Cover by Eoin Marron and Triona Farrell

Written by Ollie Masters
Illustrated by Eoin Marron
Colored by Jordie Bellaire
Lettered by Hassan Otsmane-Elhaou

In 1970s Los Angeles, Jonny is one of the thousands of musicians trying to make it big while working a crummy bar job, and getting drunk with his whiskey-soaked P.I. friend, Jackie. When Jonny gets tangled up with a local mob hitman, he not only finds a new and violent career, but maybe the inspiration for his music as well.

Ollie Masters lays out an elaborate and huge plot web in this debut issue, throwing plenty of layered characters and story threads at us to the extent that it feels like it should be confusing. In a way, it is.

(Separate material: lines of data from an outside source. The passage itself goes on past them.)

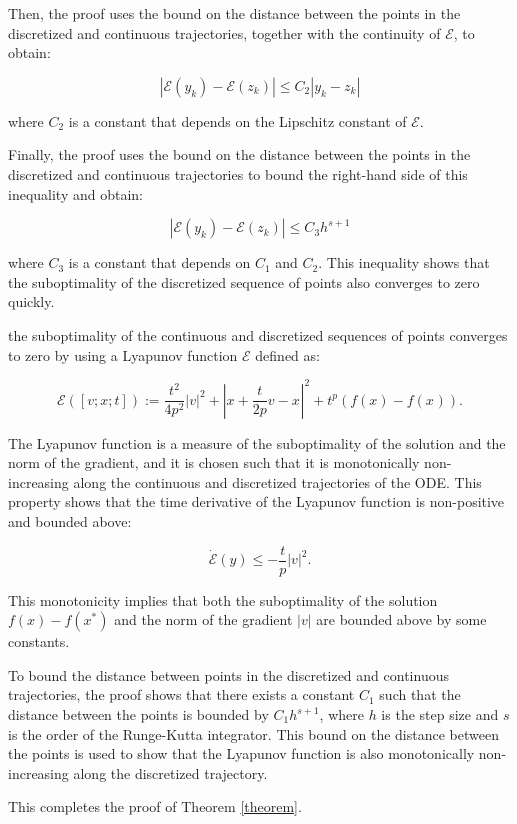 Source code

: \begin{enumerate}
          Then, the proof uses the bound on the distance between the points in the discretized and continuous trajectories, together with the continuity of $\mathcal{E}$, to obtain:

          $$
              |\mathcal{E}(y_k) - \mathcal{E}(z_k)| \le C_2 |y_k - z_k|
          $$

          where $C_2$ is a constant that depends on the Lipschitz constant of $\mathcal{E}$.

          Finally, the proof uses the bound on the distance between the points in the discretized and continuous trajectories to bound the right-hand side of this inequality and obtain:

          $$
              |\mathcal{E}(y_k) - \mathcal{E}(z_k)| \le C_3 h^{s+1}
          $$

          where $C_3$ is a constant that depends on $C_1$ and $C_2$. This inequality shows that the suboptimality of the discretized sequence of points also converges to zero quickly.

          the suboptimality of the continuous and discretized sequences of points converges to zero by using a Lyapunov function $\mathcal{E}$ defined as:

          $$
              \mathcal{E}([v ; x ; t]):=\frac{t^{2}}{4 p^{2}}|v|^{2}+\left|x+\frac{t}{2 p} v-x^{}\right|^{2}+t^{p}\left(f(x)-f\left(x^{}\right)\right) .
          $$

          The Lyapunov function is a measure of the suboptimality of the solution and the norm of the gradient, and it is chosen such that it is monotonically non-increasing along the continuous and discretized trajectories of the ODE. This property shows that the time derivative of the Lyapunov function is non-positive and bounded above:

          $$
              \dot{\mathcal{E}}(y) \leq-\frac{t}{p}|v|^{2} .
          $$

          This monotonicity implies that both the suboptimality of the solution $f(x) - f(x^*)$ and the norm of the gradient $|v|$ are bounded above by some constants.

          To bound the distance between points in the discretized and continuous trajectories, the proof shows that there exists a constant $C_1$ such that the distance between the points is bounded by $C_1 h^{s+1}$, where $h$ is the step size and $s$ is the order of the Runge-Kutta integrator. This bound on the distance between the points is used to show that the Lyapunov function is also monotonically non-increasing along the discretized trajectory.



          This completes the proof of Theorem \ref{theorem}.
\end{enumerate}
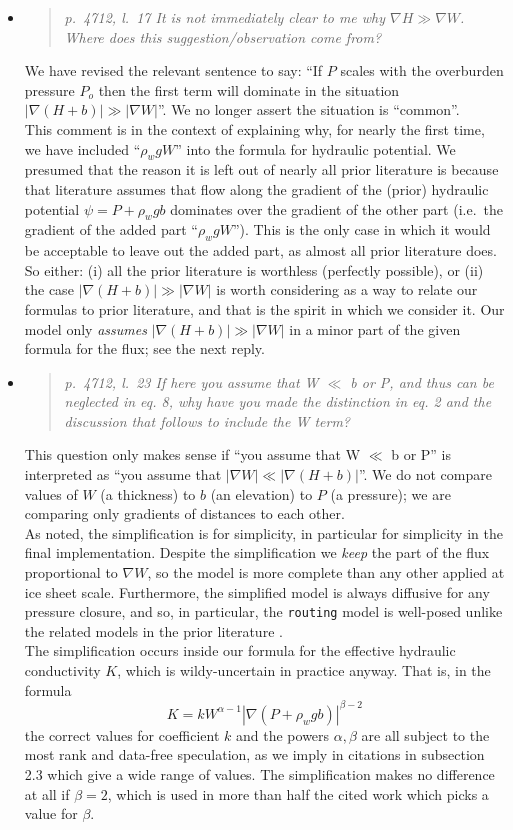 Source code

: \documentclass[11pt,reqno]{amsart}
\newcommand{\grad}{\nabla}
\newcommand{\reply}[2]{
\medskip\medskip
\item  \begin{quote}
\emph{#1}
\end{quote}

\medskip
\noindent #2}
\begin{document}
\begin{itemize}
\reply{p.~4712, l.~17 It is not immediately clear to me why $\nabla H \gg \nabla W$. Where does this suggestion/observation come from?}
{We have revised the relevant sentence to say: ``If $P$ scales with the overburden pressure $P_o$ then the first term will dominate in the situation $|\nabla (H+b)| \gg |\nabla W|$''.  We no longer assert the situation is ``common''.\\
\indent This comment is in the context of explaining why, for nearly the first time, we have included ``$\rho_w g W$'' into the formula for hydraulic potential.  We presumed that the reason it is left out of nearly all prior literature is because that literature assumes that flow along the gradient of the (prior) hydraulic potential $\psi = P + \rho_w g b$ dominates over the gradient of the other part (i.e.~the gradient of the added part ``$\rho_w g W$'').  This is the only case in which it would be acceptable to leave out the added part, as almost all prior literature does. \\
\indent So either: (i) all the prior literature is worthless (perfectly possible), or (ii) the case $|\nabla (H+b)| \gg |\nabla W|$ is worth considering as a way to relate our formulas to prior literature, and that is the spirit in which we consider it.  Our model only \emph{assumes} $|\nabla (H+b)| \gg |\nabla W|$ in a minor part of the given formula for the flux; see the next reply.}

\reply{p.~4712, l.~23 If here you assume that W $\ll$ b or P, and thus can be neglected in eq. 8, why have you made the distinction in eq. 2 and the discussion that follows to include the W term?}
{This question only makes sense if ``you assume that W $\ll$ b or P'' is interpreted as ``you assume that $|\nabla W| \ll |\nabla (H+b)|$''.  We do not compare values of $W$ (a thickness) to $b$ (an elevation) to $P$ (a pressure); we are comparing only gradients of distances to each other.\\
\indent As noted, the simplification is for simplicity, in particular for simplicity in the final implementation.  Despite the simplification we \emph{keep} the part of the flux proportional to $\grad W$, so the model is more complete than any other applied at ice sheet scale.  Furthermore, the simplified model is always diffusive for any pressure closure, and so, in particular, the \texttt{routing} model is well-posed unlike the related models in the prior literature \cite{LeBrocqetal2009,Siegertetal2009}. \\
\indent The simplification occurs inside our formula for the effective hydraulic conductivity $K$, which is wildy-uncertain in practice anyway.  That is, in the formula
  $$K = k W^{\alpha-1} |\grad(P+\rho_w g b)|^{\beta-2}$$
the correct values for coefficient $k$ and the powers $\alpha,\beta$ are all subject to the most rank and data-free speculation, as we imply in citations in subsection 2.3 which give a wide range of values.  The simplification makes no difference at all if $\beta=2$, which is used in more than half the cited work which picks a value for $\beta$.}


\end{itemize}
\end{document}
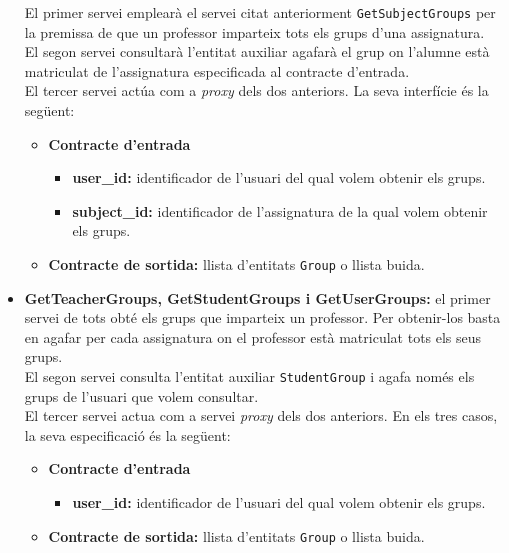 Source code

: \begin{itemize}
			El primer servei emplearà el servei citat anteriorment \texttt{GetSubjectGroups} per la premissa de que un professor imparteix tots els grups d'una assignatura.\\
			
			El segon servei consultarà l'entitat auxiliar agafarà el grup on l'alumne està matriculat de l'assignatura especificada al contracte d'entrada.\\
			
			El tercer servei actúa com a \emph{proxy} dels dos anteriors. La seva interfície és la següent:
				\begin{itemize}
					\item \textbf{Contracte d'entrada}
						\begin{itemize}
							\item \textbf{user\_id:} identificador de l'usuari del qual volem obtenir els grups.
							\item \textbf{subject\_id:} identificador de l'assignatura de la qual volem obtenir els grups.
						\end{itemize}
					\item \textbf{Contracte de sortida:} llista d'entitats \texttt{Group} o llista buida.
				\end{itemize}
			
			\item \textbf{GetTeacherGroups, GetStudentGroups i GetUserGroups:} el primer servei de tots obté els grups que imparteix un professor. Per obtenir-los basta en agafar per cada assignatura on el professor està matriculat tots els seus grups.\\
			
			El segon servei consulta l'entitat auxiliar \texttt{StudentGroup} i agafa només els grups de l'usuari que volem consultar.\\
			
			El tercer servei actua com a servei \emph{proxy} dels dos anteriors. En els tres casos, la seva especificació és la següent:
		
			\begin{itemize}
					\item \textbf{Contracte d'entrada}
						\begin{itemize}
							\item \textbf{user\_id:} identificador de l'usuari del qual volem obtenir els grups.
						\end{itemize}
					\item \textbf{Contracte de sortida:} llista d'entitats \texttt{Group} o llista buida.
				\end{itemize}
				
		\end{itemize}

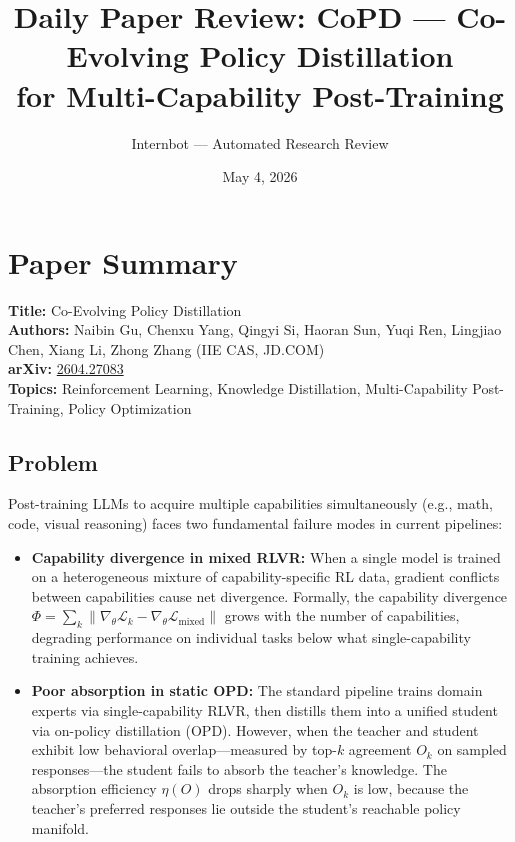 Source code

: \documentclass[11pt]{article}
\title{Daily Paper Review: CoPD --- Co-Evolving Policy Distillation\\for Multi-Capability Post-Training}
\author{Internbot --- Automated Research Review}
\date{May 4, 2026}
\begin{document}
\maketitle

\section{Paper Summary}

\textbf{Title:} Co-Evolving Policy Distillation \\
\textbf{Authors:} Naibin Gu, Chenxu Yang, Qingyi Si, Haoran Sun, Yuqi Ren, Lingjiao Chen, Xiang Li, Zhong Zhang (IIE CAS, JD.COM) \\
\textbf{arXiv:} \href{https://arxiv.org/abs/2604.27083}{2604.27083} \\
\textbf{Topics:} Reinforcement Learning, Knowledge Distillation, Multi-Capability Post-Training, Policy Optimization

\subsection{Problem}

Post-training LLMs to acquire multiple capabilities simultaneously (e.g., math, code, visual reasoning) faces two fundamental failure modes in current pipelines:

\begin{itemize}
    \item \textbf{Capability divergence in mixed RLVR:} When a single model is trained on a heterogeneous mixture of capability-specific RL data, gradient conflicts between capabilities cause net divergence. Formally, the capability divergence $\Phi = \sum_{k} \|\nabla_\theta \mathcal{L}_k - \nabla_\theta \mathcal{L}_{\mathrm{mixed}}\|$ grows with the number of capabilities, degrading performance on individual tasks below what single-capability training achieves.
    \item \textbf{Poor absorption in static OPD:} The standard pipeline trains domain experts via single-capability RLVR, then distills them into a unified student via on-policy distillation (OPD). However, when the teacher and student exhibit low behavioral overlap---measured by top-$k$ agreement $O_k$ on sampled responses---the student fails to absorb the teacher's knowledge. The absorption efficiency $\eta(O)$ drops sharply when $O_k$ is low, because the teacher's preferred responses lie outside the student's reachable policy manifold.
\end{itemize}
\end{document}
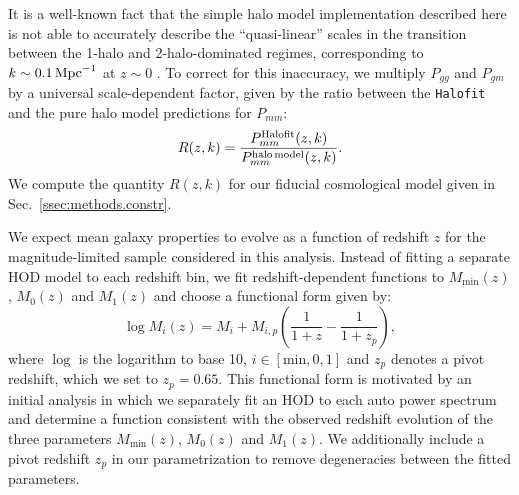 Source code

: \documentclass[a4paper,11pt]{article}
\begin{document}
    It is a well-known fact that the simple halo model implementation described here is not able to accurately describe the ``quasi-linear'' scales in the transition between the 1-halo and 2-halo-dominated regimes, corresponding to $k\sim0.1\,{\rm Mpc}^{-1}$ at $z\sim0$ \citep{2015MNRAS.454.1958M}. To correct for this inaccuracy, we multiply $P_{gg}$ and $P_{gm}$ by a universal scale-dependent factor, given by the ratio between the {\tt Halofit} and the pure halo model predictions for $P_{mm}$:
    \begin{equation}
      R(z,k)=\frac{P^{\rm Halofit}_{mm}(z,k)}{P^{\rm halo\,model}_{mm}(z,k)}.
    \end{equation}
We compute the quantity $R(z,k)$ for our fiducial cosmological model given in Sec.~\ref{ssec:methods.constr}.
 
    We expect mean galaxy properties to evolve as a function of redshift $z$ for the magnitude-limited sample considered in this analysis. Instead of fitting a separate HOD model to each redshift bin, we fit redshift-dependent functions to $M_{\mathrm{min}}(z)$, $M_{0}(z)$ and $M_{1}(z)$ and choose a functional form given by:
    \begin{equation}
      \log{M_{i}(z)} = M_{i} + M_{i, p} \left(\frac{1}{1+z} - \frac{1}{1+z_{p}}\right),
    \end{equation}
    where $\log$ is the logarithm to base 10, $i \in [\mathrm{min}, 0, 1]$ and $z_{p}$ denotes a pivot redshift, which we set to $z_{p} = 0.65$. This functional form is motivated by an initial analysis in which we separately fit an HOD to each auto power spectrum and determine a function consistent with the observed redshift evolution of the three parameters $M_{\mathrm{min}}(z)$, $M_{0}(z)$ and $M_{1}(z)$. We additionally include a pivot redshift $z_{p}$ in our parametrization to remove degeneracies between the fitted parameters.
\end{document}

The beginning sets up a largely dialogue-less scene of an elder character escaping assassins and then jumps to a bar scene with a completely different cast. We later get another scene shift where a teenager is introduced, with her own agenda and plot threads to boot. Yet Masters manages to connect the dots of each scene in a way that feels natural. It not only helps, but it feels rewarding as a reader to go back through the story from the end, piecing together bits of imagery like the similarities between the nose on Lucy’s photo and Ignatius’ own face like a mad Hollywood detective.

Digging deeper, the characters themselves all feel freshly developed and intriguing from the get-go. One of the main protagonists, Jonny, doesn’t start out sympathetic at all. In fact, Masters makes sure you know that Jackie turned down his sexual advances because he said to her “I ain’t never been with no black chick before.”. Yet as despicable as he is, he still has a sense of pathos. Jonny is a relic from a bygone age, a hippie who didn’t know when to change, and we can see this most explicitly conveyed in the recording studio, where Jonny exclaims “Man. It sounded great before… but today, I’m just not feelin’ it.”. Jackie, on the other hand, is a great female protagonist, fitting comfortably even against a backdrop of rampant sexism like the ’70s. She’s a private investigator who doesn’t mindlessly spit all the overplayed cliches and stereotypes the profession represented in early noir/hard-boiled crime. She’s a real person who drinks, has control over her sex life, and questions things that deserve reasonable questioning: a cigarette-smoking teen toting around a cool six hundred dollars in cash asking to find her dad, for example. Yet she still treats Lucy with respect, cementing her as a deep but ultimately good-natured character.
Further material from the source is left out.